Many intervention strategies have been researched through the years to help individuals with autism in daily life to increase their ability to perform daily-life activities. Among recent interventions is immersive Virtual Reality (VR), a simulation of the real world based on computer graphics, which is considered a promising tool for helping individuals with autism deal with their daily routines and alleviate their fears and phobias by offering them a safe environment for learning (Parsons et al., 2009; Holden, 2005). The Virtual Environments (VEs) created by VR simulate the real world and give experiences to ASD individuals to help them understand concepts as well as learn to perform specific tasks, which can be repeated as often as required (Chittaro & Ranon, 2007).
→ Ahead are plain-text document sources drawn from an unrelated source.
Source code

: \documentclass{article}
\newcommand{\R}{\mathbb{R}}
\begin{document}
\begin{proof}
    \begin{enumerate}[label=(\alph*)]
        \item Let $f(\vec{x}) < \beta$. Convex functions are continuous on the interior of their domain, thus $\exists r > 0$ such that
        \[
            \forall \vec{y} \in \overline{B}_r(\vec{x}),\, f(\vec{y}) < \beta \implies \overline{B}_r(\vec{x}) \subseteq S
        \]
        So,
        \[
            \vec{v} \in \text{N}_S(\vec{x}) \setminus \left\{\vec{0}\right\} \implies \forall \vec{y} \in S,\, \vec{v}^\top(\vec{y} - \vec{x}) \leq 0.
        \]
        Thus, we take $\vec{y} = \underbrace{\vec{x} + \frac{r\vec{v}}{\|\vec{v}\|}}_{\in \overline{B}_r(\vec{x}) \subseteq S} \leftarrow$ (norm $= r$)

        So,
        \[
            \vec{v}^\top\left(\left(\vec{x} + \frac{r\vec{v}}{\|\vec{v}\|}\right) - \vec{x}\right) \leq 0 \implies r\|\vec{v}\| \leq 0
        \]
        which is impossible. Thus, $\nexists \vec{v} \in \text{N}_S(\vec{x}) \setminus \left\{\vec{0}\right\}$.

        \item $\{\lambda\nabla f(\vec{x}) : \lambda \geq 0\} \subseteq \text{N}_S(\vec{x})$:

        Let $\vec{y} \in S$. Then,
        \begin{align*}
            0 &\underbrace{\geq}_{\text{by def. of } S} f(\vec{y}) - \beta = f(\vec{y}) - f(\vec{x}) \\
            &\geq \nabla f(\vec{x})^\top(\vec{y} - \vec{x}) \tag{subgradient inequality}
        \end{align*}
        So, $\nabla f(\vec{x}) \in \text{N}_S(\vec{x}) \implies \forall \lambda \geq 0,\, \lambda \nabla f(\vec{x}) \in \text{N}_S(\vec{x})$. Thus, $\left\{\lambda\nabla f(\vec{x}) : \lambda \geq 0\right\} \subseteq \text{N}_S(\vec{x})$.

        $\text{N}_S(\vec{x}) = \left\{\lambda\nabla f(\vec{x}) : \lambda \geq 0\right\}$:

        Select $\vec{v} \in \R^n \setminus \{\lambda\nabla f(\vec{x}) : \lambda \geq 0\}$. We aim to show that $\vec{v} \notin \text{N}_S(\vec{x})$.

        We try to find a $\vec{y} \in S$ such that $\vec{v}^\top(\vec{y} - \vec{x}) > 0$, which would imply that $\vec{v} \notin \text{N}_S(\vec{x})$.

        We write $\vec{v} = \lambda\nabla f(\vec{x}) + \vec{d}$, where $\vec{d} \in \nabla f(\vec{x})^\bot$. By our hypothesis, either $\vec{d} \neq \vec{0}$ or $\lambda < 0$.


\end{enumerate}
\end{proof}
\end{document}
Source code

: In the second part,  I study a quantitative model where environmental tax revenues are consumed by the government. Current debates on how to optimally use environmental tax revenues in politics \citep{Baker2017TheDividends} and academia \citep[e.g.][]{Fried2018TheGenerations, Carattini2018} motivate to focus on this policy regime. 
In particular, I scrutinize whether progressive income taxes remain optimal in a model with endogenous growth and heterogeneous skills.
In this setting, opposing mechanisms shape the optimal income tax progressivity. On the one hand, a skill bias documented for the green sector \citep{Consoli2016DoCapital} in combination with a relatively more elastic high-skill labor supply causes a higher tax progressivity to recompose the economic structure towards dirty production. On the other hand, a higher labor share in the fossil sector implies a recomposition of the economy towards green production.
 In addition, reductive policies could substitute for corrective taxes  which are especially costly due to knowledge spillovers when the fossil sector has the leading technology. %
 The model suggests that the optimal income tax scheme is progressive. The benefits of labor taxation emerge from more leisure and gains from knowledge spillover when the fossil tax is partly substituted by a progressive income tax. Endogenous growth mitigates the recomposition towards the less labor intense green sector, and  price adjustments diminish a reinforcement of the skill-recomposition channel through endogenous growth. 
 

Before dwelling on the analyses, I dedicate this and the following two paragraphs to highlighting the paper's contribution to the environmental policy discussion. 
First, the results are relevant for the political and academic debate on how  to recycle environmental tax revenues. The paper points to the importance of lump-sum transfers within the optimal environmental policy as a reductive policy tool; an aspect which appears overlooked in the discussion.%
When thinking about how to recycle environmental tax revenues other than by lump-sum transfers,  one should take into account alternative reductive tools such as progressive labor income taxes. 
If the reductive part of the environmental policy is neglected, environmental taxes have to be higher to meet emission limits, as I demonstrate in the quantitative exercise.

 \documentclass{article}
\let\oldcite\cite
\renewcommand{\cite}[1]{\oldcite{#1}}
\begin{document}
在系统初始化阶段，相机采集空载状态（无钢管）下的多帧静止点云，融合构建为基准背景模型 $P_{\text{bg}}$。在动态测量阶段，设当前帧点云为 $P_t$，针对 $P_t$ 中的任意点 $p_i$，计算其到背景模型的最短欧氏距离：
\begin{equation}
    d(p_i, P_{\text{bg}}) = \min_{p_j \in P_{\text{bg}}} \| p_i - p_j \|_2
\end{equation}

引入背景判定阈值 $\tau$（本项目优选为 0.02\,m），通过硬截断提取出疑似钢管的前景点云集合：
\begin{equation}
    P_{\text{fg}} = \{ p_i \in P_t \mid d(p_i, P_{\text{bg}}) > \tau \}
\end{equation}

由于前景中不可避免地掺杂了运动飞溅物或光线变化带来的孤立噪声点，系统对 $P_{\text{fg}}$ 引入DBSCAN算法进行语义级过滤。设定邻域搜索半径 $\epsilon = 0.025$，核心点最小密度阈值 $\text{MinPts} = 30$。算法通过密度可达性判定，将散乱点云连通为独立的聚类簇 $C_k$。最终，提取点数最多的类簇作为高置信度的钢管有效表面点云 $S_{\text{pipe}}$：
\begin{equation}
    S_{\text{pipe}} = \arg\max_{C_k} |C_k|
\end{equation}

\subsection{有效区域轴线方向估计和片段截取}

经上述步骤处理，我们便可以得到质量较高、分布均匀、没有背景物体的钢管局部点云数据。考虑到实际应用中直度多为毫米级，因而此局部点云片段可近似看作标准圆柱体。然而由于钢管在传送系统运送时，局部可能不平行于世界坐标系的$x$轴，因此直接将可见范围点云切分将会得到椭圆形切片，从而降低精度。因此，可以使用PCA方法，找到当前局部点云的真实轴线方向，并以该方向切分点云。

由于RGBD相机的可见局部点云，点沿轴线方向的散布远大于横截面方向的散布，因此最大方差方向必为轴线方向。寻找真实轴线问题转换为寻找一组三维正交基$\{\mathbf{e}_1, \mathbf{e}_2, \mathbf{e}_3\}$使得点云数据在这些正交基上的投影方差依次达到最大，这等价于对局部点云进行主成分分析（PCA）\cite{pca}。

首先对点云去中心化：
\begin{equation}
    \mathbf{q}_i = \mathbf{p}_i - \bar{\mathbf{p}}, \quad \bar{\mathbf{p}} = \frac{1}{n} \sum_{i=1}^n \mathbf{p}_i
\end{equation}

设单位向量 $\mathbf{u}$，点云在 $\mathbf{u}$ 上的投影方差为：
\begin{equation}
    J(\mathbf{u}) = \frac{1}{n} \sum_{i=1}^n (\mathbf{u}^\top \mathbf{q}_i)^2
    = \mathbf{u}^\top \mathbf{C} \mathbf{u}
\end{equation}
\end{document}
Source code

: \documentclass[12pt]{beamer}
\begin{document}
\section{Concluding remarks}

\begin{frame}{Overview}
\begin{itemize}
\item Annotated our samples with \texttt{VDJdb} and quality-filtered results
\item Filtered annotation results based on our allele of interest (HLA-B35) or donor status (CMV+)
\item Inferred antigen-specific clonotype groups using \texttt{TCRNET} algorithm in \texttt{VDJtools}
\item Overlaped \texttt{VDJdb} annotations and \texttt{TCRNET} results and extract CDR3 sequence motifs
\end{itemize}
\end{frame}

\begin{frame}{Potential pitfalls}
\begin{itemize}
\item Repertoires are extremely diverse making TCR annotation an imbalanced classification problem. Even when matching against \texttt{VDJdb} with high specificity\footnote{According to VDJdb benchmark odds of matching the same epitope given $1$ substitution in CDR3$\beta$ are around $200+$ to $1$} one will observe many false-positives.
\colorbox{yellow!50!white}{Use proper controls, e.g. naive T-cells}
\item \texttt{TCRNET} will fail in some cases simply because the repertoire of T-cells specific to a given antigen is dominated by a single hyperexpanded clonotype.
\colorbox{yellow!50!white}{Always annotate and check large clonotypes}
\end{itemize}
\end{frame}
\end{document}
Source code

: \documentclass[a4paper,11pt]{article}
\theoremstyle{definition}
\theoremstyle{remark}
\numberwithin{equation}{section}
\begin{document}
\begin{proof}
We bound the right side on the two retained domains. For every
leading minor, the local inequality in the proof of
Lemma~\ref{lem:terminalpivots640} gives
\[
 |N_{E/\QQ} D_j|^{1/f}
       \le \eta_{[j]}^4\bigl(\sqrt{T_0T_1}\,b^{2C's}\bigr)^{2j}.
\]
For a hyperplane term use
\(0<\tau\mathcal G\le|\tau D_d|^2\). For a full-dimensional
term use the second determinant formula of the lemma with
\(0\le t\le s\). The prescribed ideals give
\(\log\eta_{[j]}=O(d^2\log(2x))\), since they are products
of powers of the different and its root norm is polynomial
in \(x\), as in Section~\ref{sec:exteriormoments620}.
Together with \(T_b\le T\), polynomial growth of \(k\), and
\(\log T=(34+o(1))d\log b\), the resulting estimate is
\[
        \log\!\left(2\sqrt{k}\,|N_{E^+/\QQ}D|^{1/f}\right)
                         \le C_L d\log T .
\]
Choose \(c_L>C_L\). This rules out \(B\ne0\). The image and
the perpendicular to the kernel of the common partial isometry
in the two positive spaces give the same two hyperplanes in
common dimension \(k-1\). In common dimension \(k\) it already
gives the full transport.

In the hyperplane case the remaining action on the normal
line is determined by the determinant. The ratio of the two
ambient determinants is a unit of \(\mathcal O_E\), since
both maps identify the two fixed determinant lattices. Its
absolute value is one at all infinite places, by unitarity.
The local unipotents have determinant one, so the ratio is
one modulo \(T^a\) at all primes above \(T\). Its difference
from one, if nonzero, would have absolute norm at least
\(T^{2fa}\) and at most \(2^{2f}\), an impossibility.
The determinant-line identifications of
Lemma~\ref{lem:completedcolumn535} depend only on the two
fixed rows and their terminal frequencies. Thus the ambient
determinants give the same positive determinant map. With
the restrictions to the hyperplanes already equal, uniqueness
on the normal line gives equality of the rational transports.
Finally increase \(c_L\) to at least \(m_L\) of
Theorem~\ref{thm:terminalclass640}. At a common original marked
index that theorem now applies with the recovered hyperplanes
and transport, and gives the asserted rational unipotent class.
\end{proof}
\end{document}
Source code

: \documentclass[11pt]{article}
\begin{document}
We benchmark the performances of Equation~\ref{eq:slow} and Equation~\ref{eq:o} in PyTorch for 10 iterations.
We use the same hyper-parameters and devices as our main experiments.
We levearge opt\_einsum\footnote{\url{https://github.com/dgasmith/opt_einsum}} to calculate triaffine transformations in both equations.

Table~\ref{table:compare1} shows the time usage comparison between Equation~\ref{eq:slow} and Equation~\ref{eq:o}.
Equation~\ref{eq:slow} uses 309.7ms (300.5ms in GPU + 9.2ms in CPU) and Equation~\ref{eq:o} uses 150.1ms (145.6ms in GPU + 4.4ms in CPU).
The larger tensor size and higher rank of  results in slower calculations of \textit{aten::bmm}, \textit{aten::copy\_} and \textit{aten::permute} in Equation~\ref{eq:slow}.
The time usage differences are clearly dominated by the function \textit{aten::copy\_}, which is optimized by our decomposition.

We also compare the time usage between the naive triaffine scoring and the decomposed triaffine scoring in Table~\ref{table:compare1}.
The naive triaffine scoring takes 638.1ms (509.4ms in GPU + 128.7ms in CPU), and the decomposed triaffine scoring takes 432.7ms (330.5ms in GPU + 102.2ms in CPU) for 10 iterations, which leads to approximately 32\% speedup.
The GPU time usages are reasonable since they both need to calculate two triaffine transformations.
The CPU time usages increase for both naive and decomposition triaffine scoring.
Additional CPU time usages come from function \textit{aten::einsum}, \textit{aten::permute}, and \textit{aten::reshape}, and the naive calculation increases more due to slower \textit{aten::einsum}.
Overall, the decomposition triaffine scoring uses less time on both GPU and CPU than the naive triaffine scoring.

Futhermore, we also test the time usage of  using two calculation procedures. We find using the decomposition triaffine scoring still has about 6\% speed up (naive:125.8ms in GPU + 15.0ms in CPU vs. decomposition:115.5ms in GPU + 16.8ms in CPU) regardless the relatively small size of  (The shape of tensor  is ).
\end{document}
As Morag Maskey, a researcher from Newcastle University states, “People with autism can find imagining a scene difficult”, which is why it is speculated that using VR to create role-playing environments for practicing social skills or alleviate phobias could be proven to be successful. Considering how much distress a slight change in the routine can cause to an individual with ASD and how research is increasingly recognising the potential benefits of VR in supporting the learning process, particularly related to life skills development, in individuals with autism (Strickland et al., 1996; Strickland, 1997; Parsons et al., 2002; Goodwin, 2008; Ehrlich & Miller, 2009), we propose a project with ASD adults as target groups, with the following objectives:
*To conduct desk research to review previous research findings and gain a broad understanding of the contribution of immersive VR technology in ASD individuals’ life skills development.
*To design, test and publish an innovative immersive VR technology/game as a tool to help individuals with ASD to acquire and develop the skills and key competences to deal with change in their daily life and routine
*To conduct field research to investigate whether immersive VR technology helps individuals with ASD effectively deal with changes in their daily routine. The research results will add an extra rung to the already existing knowledge on the potential value of immersive VR technology in supporting the development of life skills of individuals with ASD, by providing new data and information focused on the contribution of simulated environments to minimise their stress and anxiety levels in their efforts to deal with changes in daily routine.